Activity -> Reproduce only the stretch of entries below that begins at the first line and ends at the line holding "To validate consistency".

Entries supplied ->
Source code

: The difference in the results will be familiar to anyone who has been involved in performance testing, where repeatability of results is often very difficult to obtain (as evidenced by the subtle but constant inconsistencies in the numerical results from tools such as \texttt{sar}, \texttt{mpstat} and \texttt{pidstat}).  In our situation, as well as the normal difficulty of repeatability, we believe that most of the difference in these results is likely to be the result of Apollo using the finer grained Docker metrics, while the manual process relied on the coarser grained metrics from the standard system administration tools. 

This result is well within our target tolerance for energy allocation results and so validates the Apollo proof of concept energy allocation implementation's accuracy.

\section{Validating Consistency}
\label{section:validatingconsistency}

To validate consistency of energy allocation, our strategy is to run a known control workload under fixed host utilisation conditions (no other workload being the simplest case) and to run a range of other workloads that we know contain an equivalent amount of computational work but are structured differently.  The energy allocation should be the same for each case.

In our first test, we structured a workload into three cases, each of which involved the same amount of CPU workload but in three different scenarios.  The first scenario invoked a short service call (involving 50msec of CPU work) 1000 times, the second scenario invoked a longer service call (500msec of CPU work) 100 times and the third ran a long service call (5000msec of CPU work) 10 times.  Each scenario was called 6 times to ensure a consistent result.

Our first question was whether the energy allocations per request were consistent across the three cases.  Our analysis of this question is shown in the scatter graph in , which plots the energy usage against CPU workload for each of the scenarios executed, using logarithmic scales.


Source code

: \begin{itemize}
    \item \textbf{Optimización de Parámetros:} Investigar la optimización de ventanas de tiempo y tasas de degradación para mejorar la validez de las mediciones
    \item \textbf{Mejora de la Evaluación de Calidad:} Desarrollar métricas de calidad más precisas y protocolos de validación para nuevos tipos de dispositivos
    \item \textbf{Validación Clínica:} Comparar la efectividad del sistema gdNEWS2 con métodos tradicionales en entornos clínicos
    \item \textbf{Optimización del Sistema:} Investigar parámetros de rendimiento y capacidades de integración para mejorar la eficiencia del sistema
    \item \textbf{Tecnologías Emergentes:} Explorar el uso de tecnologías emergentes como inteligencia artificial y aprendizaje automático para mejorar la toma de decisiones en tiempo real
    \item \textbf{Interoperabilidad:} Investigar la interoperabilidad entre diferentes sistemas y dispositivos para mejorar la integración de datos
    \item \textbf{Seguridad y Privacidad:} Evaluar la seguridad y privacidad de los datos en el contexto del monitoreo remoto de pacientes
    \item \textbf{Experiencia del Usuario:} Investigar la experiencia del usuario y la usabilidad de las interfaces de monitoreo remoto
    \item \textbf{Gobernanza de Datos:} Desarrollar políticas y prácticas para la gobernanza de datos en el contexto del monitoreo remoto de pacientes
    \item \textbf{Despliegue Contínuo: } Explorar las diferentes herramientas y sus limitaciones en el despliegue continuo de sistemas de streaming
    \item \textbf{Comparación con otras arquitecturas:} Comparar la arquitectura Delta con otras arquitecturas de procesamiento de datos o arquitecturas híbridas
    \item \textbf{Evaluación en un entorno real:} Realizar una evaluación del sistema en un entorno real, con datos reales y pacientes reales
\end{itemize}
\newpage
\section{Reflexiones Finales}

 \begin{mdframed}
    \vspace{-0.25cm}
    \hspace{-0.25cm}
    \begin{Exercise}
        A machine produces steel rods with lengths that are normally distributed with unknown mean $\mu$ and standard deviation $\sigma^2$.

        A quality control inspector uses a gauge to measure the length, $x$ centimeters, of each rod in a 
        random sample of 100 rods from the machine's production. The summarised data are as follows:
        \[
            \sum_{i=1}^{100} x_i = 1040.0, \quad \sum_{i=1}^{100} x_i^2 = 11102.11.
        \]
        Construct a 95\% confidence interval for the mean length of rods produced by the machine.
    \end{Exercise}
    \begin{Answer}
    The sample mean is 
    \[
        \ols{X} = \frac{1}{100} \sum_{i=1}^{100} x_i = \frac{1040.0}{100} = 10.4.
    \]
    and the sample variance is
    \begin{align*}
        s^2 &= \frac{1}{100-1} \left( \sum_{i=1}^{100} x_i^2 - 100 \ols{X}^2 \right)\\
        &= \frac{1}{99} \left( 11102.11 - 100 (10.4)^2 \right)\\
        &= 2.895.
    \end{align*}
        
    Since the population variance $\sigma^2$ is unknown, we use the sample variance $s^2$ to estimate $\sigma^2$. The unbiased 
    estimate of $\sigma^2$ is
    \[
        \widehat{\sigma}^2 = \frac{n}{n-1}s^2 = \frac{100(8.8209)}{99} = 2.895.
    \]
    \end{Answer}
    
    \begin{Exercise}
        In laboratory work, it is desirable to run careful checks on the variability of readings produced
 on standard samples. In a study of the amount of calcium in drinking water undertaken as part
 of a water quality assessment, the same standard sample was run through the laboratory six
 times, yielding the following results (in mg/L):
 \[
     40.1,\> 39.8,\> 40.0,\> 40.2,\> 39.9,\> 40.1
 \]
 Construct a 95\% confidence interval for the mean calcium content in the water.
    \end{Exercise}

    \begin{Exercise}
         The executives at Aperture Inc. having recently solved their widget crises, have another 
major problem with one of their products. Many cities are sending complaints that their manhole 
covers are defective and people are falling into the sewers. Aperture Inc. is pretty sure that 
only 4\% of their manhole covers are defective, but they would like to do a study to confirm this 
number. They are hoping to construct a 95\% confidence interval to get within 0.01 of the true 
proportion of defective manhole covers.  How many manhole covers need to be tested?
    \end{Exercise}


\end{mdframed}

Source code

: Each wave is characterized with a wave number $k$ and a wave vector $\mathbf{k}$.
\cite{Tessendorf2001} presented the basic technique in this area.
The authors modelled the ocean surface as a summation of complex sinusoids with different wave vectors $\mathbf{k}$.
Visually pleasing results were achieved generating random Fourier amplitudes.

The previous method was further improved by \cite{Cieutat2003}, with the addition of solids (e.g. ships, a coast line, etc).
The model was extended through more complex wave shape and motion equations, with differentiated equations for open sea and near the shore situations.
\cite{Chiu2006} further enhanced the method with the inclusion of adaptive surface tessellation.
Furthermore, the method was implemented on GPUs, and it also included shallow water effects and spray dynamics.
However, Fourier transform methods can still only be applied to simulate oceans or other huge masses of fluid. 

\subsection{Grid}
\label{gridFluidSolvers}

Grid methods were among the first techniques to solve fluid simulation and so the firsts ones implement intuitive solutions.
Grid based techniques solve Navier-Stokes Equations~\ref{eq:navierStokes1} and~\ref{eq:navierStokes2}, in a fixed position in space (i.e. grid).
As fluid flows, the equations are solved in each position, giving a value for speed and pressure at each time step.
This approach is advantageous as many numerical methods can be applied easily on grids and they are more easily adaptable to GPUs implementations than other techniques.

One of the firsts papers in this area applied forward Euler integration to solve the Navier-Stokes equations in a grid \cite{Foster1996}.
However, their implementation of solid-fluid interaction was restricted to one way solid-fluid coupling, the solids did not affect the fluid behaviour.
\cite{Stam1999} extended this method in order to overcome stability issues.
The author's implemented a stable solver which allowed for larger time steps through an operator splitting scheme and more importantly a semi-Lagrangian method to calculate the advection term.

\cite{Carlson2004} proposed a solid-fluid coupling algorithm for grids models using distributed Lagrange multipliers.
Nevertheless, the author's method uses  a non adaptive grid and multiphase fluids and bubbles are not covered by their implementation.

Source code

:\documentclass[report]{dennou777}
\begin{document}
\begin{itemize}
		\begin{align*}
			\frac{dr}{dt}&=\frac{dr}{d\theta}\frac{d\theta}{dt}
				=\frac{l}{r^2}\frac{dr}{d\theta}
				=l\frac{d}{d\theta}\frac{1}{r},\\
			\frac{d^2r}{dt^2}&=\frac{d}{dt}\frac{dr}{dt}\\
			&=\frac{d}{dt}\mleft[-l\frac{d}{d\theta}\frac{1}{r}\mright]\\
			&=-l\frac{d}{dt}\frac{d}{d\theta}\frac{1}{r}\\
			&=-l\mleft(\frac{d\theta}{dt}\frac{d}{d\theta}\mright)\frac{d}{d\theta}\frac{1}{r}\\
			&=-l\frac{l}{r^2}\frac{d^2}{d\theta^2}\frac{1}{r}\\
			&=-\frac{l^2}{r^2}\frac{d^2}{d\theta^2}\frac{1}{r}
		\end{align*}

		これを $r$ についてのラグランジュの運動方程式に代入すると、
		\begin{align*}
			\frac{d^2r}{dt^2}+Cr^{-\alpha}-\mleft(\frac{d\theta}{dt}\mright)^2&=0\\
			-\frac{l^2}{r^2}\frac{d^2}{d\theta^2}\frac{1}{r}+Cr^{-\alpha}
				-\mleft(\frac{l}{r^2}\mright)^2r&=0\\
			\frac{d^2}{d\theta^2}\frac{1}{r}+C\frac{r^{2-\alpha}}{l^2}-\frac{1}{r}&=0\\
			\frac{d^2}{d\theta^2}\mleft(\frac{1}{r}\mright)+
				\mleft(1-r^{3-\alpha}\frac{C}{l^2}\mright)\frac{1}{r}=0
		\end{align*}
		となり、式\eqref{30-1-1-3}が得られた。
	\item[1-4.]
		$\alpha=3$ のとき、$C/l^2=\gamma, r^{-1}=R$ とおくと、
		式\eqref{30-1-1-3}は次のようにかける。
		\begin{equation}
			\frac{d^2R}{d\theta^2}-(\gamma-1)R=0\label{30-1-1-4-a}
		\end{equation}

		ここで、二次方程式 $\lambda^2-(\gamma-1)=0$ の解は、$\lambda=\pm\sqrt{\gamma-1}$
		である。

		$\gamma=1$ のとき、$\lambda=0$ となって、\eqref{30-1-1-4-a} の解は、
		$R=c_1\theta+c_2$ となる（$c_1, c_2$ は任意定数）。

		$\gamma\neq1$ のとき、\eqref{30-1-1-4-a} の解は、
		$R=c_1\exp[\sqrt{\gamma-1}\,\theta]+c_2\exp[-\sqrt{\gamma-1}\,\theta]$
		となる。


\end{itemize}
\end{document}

Response to this task ->
Source code

: The difference in the results will be familiar to anyone who has been involved in performance testing, where repeatability of results is often very difficult to obtain (as evidenced by the subtle but constant inconsistencies in the numerical results from tools such as \texttt{sar}, \texttt{mpstat} and \texttt{pidstat}).  In our situation, as well as the normal difficulty of repeatability, we believe that most of the difference in these results is likely to be the result of Apollo using the finer grained Docker metrics, while the manual process relied on the coarser grained metrics from the standard system administration tools. 

This result is well within our target tolerance for energy allocation results and so validates the Apollo proof of concept energy allocation implementation's accuracy.

\section{Validating Consistency}
\label{section:validatingconsistency}

To validate consistency of energy allocation, our strategy is to run a known control workload under fixed host utilisation conditions (no other workload being the simplest case) and to run a range of other workloads that we know contain an equivalent amount of computational work but are structured differently.  The energy allocation should be the same for each case.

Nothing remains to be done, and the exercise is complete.